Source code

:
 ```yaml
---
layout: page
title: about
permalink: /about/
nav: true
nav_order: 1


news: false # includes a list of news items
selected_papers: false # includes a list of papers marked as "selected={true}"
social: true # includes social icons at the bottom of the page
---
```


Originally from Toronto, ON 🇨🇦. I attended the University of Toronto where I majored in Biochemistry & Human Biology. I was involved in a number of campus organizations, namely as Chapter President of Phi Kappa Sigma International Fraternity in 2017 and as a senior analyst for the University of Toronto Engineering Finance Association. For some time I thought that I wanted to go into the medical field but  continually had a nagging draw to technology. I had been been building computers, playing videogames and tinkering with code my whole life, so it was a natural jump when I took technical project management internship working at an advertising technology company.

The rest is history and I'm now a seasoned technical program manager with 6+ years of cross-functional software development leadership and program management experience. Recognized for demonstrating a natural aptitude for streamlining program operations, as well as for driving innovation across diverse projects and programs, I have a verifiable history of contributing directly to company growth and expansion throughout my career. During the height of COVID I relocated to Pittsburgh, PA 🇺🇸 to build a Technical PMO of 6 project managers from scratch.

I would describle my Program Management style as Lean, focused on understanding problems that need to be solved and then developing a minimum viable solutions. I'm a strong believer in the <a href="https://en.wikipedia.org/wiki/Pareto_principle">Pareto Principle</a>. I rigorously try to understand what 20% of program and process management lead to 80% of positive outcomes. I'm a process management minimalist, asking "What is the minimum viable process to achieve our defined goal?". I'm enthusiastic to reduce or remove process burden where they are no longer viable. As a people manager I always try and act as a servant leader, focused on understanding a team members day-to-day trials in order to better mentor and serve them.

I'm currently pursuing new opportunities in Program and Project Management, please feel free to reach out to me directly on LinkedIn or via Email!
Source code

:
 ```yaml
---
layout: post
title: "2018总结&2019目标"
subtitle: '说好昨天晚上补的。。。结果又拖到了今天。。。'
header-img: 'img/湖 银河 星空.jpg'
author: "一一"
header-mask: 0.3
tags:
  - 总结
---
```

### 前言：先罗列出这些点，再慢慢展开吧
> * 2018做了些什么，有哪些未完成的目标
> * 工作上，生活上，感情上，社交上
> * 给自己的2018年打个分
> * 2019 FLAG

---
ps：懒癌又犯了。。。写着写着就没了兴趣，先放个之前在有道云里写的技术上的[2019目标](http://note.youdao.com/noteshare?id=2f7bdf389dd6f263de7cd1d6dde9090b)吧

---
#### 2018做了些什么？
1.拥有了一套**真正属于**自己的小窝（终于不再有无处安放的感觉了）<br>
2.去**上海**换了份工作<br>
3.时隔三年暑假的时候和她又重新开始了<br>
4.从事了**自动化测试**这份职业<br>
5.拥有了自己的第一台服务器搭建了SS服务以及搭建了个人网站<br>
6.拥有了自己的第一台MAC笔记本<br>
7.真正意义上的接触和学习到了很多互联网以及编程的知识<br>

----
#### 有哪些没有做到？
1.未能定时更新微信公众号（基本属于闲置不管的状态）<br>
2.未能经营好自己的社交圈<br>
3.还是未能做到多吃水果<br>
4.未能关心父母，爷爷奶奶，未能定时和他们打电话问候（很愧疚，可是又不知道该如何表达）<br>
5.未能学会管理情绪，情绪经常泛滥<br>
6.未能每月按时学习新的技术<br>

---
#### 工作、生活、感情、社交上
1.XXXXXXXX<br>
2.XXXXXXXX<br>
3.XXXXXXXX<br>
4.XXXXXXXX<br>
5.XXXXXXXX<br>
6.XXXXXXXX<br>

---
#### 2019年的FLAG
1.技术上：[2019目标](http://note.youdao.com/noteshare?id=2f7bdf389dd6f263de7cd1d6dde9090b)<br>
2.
■ ■ ■ ■ ■
Type out again, exactly as written, the lines from the beginning of the material through the one containing "The rest is".

- WRITTEN ANSWER:
Source code

:
 ```yaml
---
layout: page
title: about
permalink: /about/
nav: true
nav_order: 1


news: false # includes a list of news items
selected_papers: false # includes a list of papers marked as "selected={true}"
social: true # includes social icons at the bottom of the page
---
```


Originally from Toronto, ON 🇨🇦. I attended the University of Toronto where I majored in Biochemistry & Human Biology. I was involved in a number of campus organizations, namely as Chapter President of Phi Kappa Sigma International Fraternity in 2017 and as a senior analyst for the University of Toronto Engineering Finance Association. For some time I thought that I wanted to go into the medical field but  continually had a nagging draw to technology. I had been been building computers, playing videogames and tinkering with code my whole life, so it was a natural jump when I took technical project management internship working at an advertising technology company.

The rest is history and I'm now a seasoned technical program manager with 6+ years of cross-functional software development leadership and program management experience. Recognized for demonstrating a natural aptitude for streamlining program operations, as well as for driving innovation across diverse projects and programs, I have a verifiable history of contributing directly to company growth and expansion throughout my career. During the height of COVID I relocated to Pittsburgh, PA 🇺🇸 to build a Technical PMO of 6 project managers from scratch.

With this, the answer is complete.